▶ [Work to complete]: Some lines in the listing hold the word "exam". Return each of them.

▶ [Records provided]:
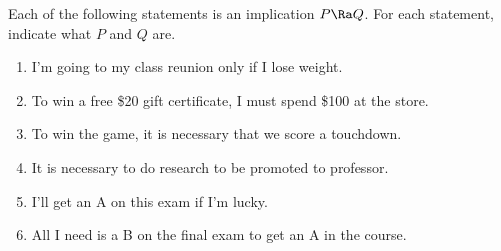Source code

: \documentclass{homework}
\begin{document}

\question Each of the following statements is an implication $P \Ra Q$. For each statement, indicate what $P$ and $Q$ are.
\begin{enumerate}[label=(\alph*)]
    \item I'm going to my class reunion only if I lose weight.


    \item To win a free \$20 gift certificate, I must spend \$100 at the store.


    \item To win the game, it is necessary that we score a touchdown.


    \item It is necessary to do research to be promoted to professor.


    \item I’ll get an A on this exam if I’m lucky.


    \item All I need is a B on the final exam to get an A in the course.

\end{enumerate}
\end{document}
---
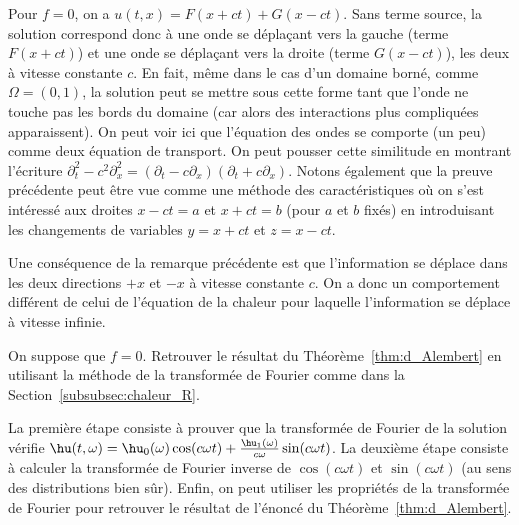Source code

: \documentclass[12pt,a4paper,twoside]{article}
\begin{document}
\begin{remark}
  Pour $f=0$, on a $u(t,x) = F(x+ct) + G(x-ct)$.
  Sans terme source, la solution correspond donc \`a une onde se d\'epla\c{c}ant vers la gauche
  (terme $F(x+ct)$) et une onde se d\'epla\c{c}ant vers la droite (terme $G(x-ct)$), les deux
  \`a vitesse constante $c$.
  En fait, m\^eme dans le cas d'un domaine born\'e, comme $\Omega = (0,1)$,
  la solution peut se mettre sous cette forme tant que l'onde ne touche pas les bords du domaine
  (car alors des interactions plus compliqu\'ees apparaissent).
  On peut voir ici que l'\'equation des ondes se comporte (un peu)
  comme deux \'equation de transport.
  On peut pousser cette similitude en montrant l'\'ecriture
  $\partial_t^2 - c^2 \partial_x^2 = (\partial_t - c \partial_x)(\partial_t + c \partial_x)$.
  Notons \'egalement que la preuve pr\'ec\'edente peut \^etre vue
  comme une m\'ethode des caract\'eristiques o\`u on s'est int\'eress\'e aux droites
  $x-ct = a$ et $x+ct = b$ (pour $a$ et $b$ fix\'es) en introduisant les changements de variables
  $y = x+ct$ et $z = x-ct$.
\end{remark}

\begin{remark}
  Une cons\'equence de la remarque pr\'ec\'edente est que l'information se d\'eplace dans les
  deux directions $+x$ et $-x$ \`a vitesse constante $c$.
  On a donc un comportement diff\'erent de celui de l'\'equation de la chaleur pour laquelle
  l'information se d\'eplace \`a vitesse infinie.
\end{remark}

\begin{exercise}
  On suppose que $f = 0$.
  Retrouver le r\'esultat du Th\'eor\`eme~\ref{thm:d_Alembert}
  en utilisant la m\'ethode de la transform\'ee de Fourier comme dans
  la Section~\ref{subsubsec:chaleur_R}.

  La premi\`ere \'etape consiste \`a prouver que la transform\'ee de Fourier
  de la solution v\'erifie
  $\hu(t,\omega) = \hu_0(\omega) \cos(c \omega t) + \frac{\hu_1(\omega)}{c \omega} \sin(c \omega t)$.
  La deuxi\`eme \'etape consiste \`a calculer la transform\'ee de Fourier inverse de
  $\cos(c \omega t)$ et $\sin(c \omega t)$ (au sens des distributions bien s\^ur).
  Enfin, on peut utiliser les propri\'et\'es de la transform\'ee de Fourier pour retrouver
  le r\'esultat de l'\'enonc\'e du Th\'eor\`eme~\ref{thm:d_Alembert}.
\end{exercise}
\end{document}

▶ [Answer section]:
    \item I’ll get an A on this exam if I’m lucky.
    \item All I need is a B on the final exam to get an A in the course.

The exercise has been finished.